Stored data entries:
-- Opening Marker --

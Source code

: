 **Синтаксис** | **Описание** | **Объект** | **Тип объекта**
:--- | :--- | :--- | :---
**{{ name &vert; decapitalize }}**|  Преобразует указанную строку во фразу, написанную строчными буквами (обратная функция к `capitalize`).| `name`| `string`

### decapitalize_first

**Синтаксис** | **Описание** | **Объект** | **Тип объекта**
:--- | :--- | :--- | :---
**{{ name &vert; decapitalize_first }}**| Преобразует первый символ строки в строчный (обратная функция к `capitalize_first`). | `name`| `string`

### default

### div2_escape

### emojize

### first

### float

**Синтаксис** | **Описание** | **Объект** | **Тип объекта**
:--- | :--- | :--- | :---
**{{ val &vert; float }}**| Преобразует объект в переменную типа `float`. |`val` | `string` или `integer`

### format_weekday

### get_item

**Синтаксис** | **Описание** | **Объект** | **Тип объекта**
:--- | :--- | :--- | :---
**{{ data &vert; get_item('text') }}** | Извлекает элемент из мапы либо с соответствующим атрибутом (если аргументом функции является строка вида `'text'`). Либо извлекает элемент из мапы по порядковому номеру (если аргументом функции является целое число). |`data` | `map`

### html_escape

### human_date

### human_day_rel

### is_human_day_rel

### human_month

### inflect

-- Closing Marker --

Required work: Transcribe, exactly as written, all lines of the entries above from the first to the one containing "data &vert; get_item('text')", and no more.

Answer section:
Source code

: **Синтаксис** | **Описание** | **Объект** | **Тип объекта**
:--- | :--- | :--- | :---
**{{ name &vert; decapitalize }}**|  Преобразует указанную строку во фразу, написанную строчными буквами (обратная функция к `capitalize`).| `name`| `string`

### decapitalize_first

**Синтаксис** | **Описание** | **Объект** | **Тип объекта**
:--- | :--- | :--- | :---
**{{ name &vert; decapitalize_first }}**| Преобразует первый символ строки в строчный (обратная функция к `capitalize_first`). | `name`| `string`

### default

### div2_escape

### emojize

### first

### float

**Синтаксис** | **Описание** | **Объект** | **Тип объекта**
:--- | :--- | :--- | :---
**{{ val &vert; float }}**| Преобразует объект в переменную типа `float`. |`val` | `string` или `integer`

### format_weekday

### get_item

**Синтаксис** | **Описание** | **Объект** | **Тип объекта**
:--- | :--- | :--- | :---
**{{ data &vert; get_item('text') }}** | Извлекает элемент из мапы либо с соответствующим атрибутом (если аргументом функции является строка вида `'text'`). Либо извлекает элемент из мапы по порядковому номеру (если аргументом функции является целое число). |`data` | `map`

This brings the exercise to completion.